Concession fares are available for children, students, senior citizens and national servicemen. Students are given free personalised cards, complete with their photos, names and national identification numbers. Regardless of its type, each card is assigned a unique card ID that can be used to recover the card if lost. Transport operators have organised lotteries that are based on these card IDs. The Singapore Tourist Pass offers unlimited travel for tourists on Singapore's public transport system. For S$8 a day, tourists can take any number of rides on buses and trains operated by SBS Transit, SMRT Buses and SMRT Trains.

=== Standard Ticket ===
A 1st generation standard ticket contactless smart card for single trips may also be purchased between S$2 and S$4 (inclusive of a S$1 refundable card deposit) for the payment of MRT and LRT fares. The card may be only purchased at the GTM. The deposit may also be retrieved by returning the card to the GTM within 30 days from the date of issue or donated to charity by depositing it in a collection box at any station. This card cannot be recharged with additional credit. The rationale behind such a refundable deposit feature was that the smartcard technology contained within each Standard Ticket makes each one costly enough to necessitate the recycling of Standard Tickets. Since November 2007, external readers were installed on GTMs at stations operated by SMRT Corporation to address problems of card jamming in insert slots. The slots, however, remain in use for the purpose of refunding Standard Ticket deposits.

A 2nd generation paper-based standard ticket contactless smart card for single and return trips may be purchased between S$1.10 and S$7 (inclusive of a S$0.10 refundable card deposit) for the payment of MRT and LRT fares. The card may only be purchased at the GTM. Unlike the first generation Standard Ticket, this second generation Standard Ticket can be recharged with additional credit for up to 6 trips within 30 days from the date of issue. The deposit will be refunded upon recharging the card for the third trip at the GTM. A further S$0.10 rebate will be given upon recharging the card for the sixth and final trip at the GTM. Credit purchased for the single/return trips must be used on the same day of purchase. For commuters who purchased credit for the return trip, but did not return to the original station on the 'return trip', they can top up the fare difference at the destination station if the purchased credit is less than value of the trip.

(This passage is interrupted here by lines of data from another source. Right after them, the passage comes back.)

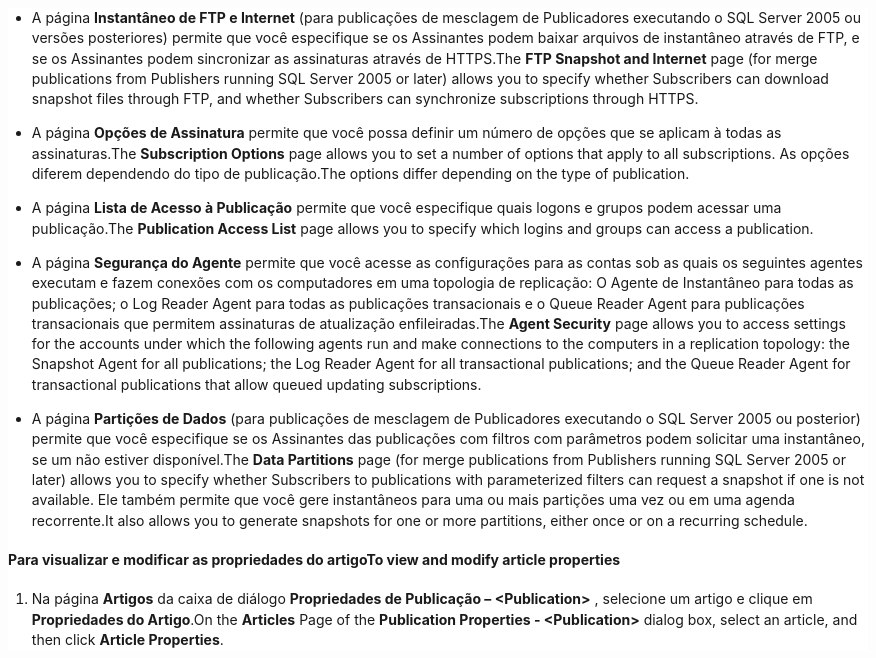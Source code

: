 -   <span data-ttu-id="e85fd-130">A página **Instantâneo de FTP e Internet** (para publicações de mesclagem de Publicadores executando o SQL Server 2005 ou versões posteriores) permite que você especifique se os Assinantes podem baixar arquivos de instantâneo através de FTP, e se os Assinantes podem sincronizar as assinaturas através de HTTPS.</span><span class="sxs-lookup"><span data-stu-id="e85fd-130">The **FTP Snapshot and Internet** page (for merge publications from Publishers running SQL Server 2005 or later) allows you to specify whether Subscribers can download snapshot files through FTP, and whether Subscribers can synchronize subscriptions through HTTPS.</span></span>  
  
-   <span data-ttu-id="e85fd-131">A página **Opções de Assinatura** permite que você possa definir um número de opções que se aplicam à todas as assinaturas.</span><span class="sxs-lookup"><span data-stu-id="e85fd-131">The **Subscription Options** page allows you to set a number of options that apply to all subscriptions.</span></span> <span data-ttu-id="e85fd-132">As opções diferem dependendo do tipo de publicação.</span><span class="sxs-lookup"><span data-stu-id="e85fd-132">The options differ depending on the type of publication.</span></span>  
  
-   <span data-ttu-id="e85fd-133">A página **Lista de Acesso à Publicação** permite que você especifique quais logons e grupos podem acessar uma publicação.</span><span class="sxs-lookup"><span data-stu-id="e85fd-133">The **Publication Access List** page allows you to specify which logins and groups can access a publication.</span></span>  
  
-   <span data-ttu-id="e85fd-134">A página **Segurança do Agente** permite que você acesse as configurações para as contas sob as quais os seguintes agentes executam e fazem conexões com os computadores em uma topologia de replicação: O Agente de Instantâneo para todas as publicações; o Log Reader Agent para todas as publicações transacionais e o Queue Reader Agent para publicações transacionais que permitem assinaturas de atualização enfileiradas.</span><span class="sxs-lookup"><span data-stu-id="e85fd-134">The **Agent Security** page allows you to access settings for the accounts under which the following agents run and make connections to the computers in a replication topology: the Snapshot Agent for all publications; the Log Reader Agent for all transactional publications; and the Queue Reader Agent for transactional publications that allow queued updating subscriptions.</span></span>  
  
-   <span data-ttu-id="e85fd-135">A página **Partições de Dados** (para publicações de mesclagem de Publicadores executando o SQL Server 2005 ou posterior) permite que você especifique se os Assinantes das publicações com filtros com parâmetros podem solicitar uma instantâneo, se um não estiver disponível.</span><span class="sxs-lookup"><span data-stu-id="e85fd-135">The **Data Partitions** page (for merge publications from Publishers running SQL Server 2005 or later) allows you to specify whether Subscribers to publications with parameterized filters can request a snapshot if one is not available.</span></span> <span data-ttu-id="e85fd-136">Ele também permite que você gere instantâneos para uma ou mais partições uma vez ou em uma agenda recorrente.</span><span class="sxs-lookup"><span data-stu-id="e85fd-136">It also allows you to generate snapshots for one or more partitions, either once or on a recurring schedule.</span></span>  
  
#### <a name="to-view-and-modify-article-properties"></a><span data-ttu-id="e85fd-137">Para visualizar e modificar as propriedades do artigo</span><span class="sxs-lookup"><span data-stu-id="e85fd-137">To view and modify article properties</span></span>  
  
1.  <span data-ttu-id="e85fd-138">Na página **Artigos** da caixa de diálogo **Propriedades de Publicação – \<Publication>** , selecione um artigo e clique em **Propriedades do Artigo**.</span><span class="sxs-lookup"><span data-stu-id="e85fd-138">On the **Articles** Page of the **Publication Properties - \<Publication>** dialog box, select an article, and then click **Article Properties**.</span></span>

The General Ticketing Machines (GTM) were installed at all MRT stations since 2002 and replaced the ticket vending machine that has push buttons to select fare and accepts coins only, together with integrated ticketing machines and touch screen ticket vending machine. Fares for the single trip tickets are higher than those for EZ-Link cards. The single or return trip was available since 2013. Plans to discontinue the Standard Ticket started in August 2017. Sales of the standard tickets were phased out between January 2022 and March 2022. TransitLink Service Agents began to be deployed again from 27 December 2021 at various stations. The Thomson–East Coast Line and Downtown Line phased out sales of the standard tickets on 10 January 2022. The Circle Line, North East Line, Sengkang LRT and Punggol LRT phased out on 10 February 2022. The North–South Line, East–West Line and Bukit Panjang LRT phased it out last on 10 March 2022. As of 11 March 2022, standard tickets cannot be bought and commuters have to use other methods to pay for their fare.

===2009 to present===
 Main articles: CEPAS
On 26 August 2008, Land Transport Authority announced a two-month trial of the new generation Contactless ePurse Application (CEPAS) card that was developed in-house. It is intended to standardise the technology of cashless payment, allowing for use on public transport, Electronic Road Pricing (ERP), everyday shopping and meals. The card has replaced this generation of EZ-Link cards in 2009 and aims to encourage competition by allowing up to four CEPAS card issuers. Mass replacement of the old Sony FeliCa cards to the new CEPAS cards went on at TransitLink Ticket offices and Singapore Post outlets till 7 October 2009.